Thursday, October 9, 2014

Ebola and Other Plagues: A Book to Put Them in Context

Laurie Garrett's book The Coming Plague: Newly Emerging Diseases in a World Out of Balance is nearly 20 years old but it offers very interesting background information about the first round of Ebola in Africa, plus important discussion of how diseases develop and spread.   Garrett is now  senior fellow for global health at the Council on Foreign Relations and a Pulitzer Prize winning science writer, as well as being an engaging writer.

I had read this book several years ago when doing research on some medical matter at a time when AIDS was still little understood by the public.  The chapters on Ebola and Marburg diseases were fascinating.  While much has changed  since, the account gives some idea of how diseases emerged out of nowhere and then receded after less than a year.

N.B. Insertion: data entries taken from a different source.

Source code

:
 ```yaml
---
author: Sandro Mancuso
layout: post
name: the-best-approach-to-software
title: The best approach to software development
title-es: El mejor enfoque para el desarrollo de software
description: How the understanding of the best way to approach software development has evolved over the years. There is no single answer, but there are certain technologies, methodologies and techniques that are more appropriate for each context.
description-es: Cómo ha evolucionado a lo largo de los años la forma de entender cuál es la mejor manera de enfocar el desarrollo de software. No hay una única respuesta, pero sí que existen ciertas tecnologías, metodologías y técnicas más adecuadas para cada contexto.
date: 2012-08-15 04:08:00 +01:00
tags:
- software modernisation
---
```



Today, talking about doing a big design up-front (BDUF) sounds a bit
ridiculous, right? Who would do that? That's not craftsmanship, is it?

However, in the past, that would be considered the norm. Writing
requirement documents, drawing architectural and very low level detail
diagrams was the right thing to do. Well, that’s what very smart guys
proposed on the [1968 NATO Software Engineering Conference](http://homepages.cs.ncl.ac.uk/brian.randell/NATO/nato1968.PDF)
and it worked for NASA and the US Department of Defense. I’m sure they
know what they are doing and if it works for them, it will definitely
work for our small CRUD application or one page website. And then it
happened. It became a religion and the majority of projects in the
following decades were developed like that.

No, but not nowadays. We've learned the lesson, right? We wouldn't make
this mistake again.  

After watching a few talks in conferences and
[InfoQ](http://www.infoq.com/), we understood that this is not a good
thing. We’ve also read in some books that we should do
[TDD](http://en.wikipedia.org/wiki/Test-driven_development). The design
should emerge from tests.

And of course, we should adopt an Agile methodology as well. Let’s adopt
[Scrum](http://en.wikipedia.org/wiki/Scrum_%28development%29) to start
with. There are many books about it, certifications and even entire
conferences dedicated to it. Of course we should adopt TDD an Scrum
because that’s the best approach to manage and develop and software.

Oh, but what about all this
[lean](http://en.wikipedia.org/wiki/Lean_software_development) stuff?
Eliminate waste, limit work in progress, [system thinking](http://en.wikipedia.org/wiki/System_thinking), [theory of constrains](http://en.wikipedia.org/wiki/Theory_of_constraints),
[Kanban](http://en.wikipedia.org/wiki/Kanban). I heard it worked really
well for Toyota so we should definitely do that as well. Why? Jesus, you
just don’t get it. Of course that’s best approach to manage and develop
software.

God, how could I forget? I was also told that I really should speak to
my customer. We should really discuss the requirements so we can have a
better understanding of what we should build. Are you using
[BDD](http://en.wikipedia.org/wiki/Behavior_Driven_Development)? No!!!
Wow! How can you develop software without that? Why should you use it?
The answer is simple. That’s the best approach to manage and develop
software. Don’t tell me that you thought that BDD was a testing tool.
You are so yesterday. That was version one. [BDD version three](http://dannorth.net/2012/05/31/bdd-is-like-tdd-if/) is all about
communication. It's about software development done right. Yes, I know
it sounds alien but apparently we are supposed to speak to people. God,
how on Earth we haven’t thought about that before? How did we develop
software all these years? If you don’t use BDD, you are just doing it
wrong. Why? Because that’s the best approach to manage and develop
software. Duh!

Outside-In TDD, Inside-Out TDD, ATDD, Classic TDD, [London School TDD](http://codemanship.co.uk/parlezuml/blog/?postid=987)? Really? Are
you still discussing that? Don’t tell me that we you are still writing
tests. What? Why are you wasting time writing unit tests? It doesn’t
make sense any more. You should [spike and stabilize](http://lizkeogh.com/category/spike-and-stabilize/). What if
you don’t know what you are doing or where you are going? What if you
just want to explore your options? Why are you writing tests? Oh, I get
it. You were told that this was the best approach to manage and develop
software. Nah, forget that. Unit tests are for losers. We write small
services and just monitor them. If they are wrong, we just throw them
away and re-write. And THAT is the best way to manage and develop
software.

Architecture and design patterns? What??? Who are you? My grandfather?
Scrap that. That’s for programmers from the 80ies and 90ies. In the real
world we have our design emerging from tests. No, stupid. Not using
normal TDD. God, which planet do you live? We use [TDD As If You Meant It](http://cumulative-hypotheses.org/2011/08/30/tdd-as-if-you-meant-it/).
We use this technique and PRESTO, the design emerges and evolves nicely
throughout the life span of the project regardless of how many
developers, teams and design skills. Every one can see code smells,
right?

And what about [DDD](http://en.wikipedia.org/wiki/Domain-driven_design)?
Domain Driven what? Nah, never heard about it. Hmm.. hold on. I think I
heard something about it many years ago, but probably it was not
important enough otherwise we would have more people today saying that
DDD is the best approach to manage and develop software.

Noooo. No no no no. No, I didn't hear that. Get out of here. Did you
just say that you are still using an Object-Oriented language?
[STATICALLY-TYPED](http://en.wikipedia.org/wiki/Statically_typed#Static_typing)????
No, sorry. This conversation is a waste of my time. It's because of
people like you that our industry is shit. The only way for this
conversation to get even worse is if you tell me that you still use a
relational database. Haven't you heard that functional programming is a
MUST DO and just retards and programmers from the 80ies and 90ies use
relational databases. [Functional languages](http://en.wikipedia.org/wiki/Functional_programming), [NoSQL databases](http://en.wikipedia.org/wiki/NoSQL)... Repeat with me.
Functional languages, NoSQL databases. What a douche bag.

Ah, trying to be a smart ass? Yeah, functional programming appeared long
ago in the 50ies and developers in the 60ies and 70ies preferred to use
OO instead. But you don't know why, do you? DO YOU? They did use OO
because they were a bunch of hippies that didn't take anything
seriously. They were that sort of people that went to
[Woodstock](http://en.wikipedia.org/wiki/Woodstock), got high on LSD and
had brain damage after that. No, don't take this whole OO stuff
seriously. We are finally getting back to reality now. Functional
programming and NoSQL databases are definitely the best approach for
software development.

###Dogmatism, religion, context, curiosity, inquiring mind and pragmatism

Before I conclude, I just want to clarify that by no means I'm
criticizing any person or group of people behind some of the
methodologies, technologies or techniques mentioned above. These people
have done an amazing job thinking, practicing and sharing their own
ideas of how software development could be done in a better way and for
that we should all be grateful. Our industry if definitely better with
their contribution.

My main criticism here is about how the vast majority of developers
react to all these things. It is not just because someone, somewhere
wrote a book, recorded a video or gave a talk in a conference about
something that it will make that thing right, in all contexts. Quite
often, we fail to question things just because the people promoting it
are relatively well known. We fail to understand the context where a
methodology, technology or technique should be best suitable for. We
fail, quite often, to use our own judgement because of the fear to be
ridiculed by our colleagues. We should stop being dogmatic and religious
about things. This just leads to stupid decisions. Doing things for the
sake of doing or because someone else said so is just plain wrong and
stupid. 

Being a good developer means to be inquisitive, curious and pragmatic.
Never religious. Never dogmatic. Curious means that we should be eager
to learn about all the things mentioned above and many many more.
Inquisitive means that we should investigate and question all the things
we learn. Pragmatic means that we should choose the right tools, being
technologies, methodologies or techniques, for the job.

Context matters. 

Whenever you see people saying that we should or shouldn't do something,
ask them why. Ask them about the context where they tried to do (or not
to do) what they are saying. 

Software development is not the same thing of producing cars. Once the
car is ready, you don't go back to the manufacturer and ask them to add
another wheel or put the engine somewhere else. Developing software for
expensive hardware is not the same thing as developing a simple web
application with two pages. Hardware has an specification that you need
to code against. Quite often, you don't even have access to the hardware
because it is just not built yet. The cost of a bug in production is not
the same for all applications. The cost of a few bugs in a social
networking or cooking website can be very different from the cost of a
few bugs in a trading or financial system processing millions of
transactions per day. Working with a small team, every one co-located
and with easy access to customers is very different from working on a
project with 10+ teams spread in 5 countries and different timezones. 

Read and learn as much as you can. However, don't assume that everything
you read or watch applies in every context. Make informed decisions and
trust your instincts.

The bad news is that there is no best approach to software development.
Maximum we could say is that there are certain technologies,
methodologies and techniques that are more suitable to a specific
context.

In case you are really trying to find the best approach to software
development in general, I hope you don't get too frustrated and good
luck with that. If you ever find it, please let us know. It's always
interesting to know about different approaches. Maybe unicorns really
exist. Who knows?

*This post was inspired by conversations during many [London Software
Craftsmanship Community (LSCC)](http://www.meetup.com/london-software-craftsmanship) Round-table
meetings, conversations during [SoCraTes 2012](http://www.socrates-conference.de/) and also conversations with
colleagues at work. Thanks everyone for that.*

What is puzzling is that the diseases seemed to burn themselves out.  This does not seem to be happening here, possibly because the outbreaks began in more densely populated, better connected parts of Africa than during the 25 previous episodes of the disease.  (For an interesting comment see: Ebola: The Tolling Bell.)  When people incubating the virus can travel, the risk of them contaminating others is great.  In earlier epidemics, Ebola appears to have been confined to relatively isolated villages and once everyone in contracted the disease and either died or survived and became immune, the outbreak was over.

The video attached is from Outbreak, a blockbuster disaster flick, that ends without the world ending, despite forecasts of universal doom.  Better to read Garrett's book or her trenchant piece Foreign Policy published Oct. 6, 2014.  She writes:  "First, a rapid point-of-care diagnostic that can find Ebola virus in a single droplet of blood must be developed. A point-of-care test avoids the need to ship samples to a laboratory and then wait for days to learn the results....I suggest the use of self-administered implements commonly used by diabetics to make a finger prick and squeeze out a droplet of blood. That droplet would go into a tiny plastic well -- an object about an inch in size that is internally coated with either DNA or antibodies that recognize specific genes or proteins found exclusively in the Ebola virus. If those viral markers are present, the device would glow with bioluminescence or change color -- the result would be observable with the naked eye...

"Finger-prick tests for Ebola are in development now at Senova, a company in Weimar, Germany; at a small Colorado company called Corgenix; and at California-based Theranos...One of these screening tests should soon meet the criteria of speed, accuracy, and ease of use necessary to prevent travelers' spread of Ebola; facilitate contact tracing; and, in the midst of the epidemic, tell who has the virus and who does not."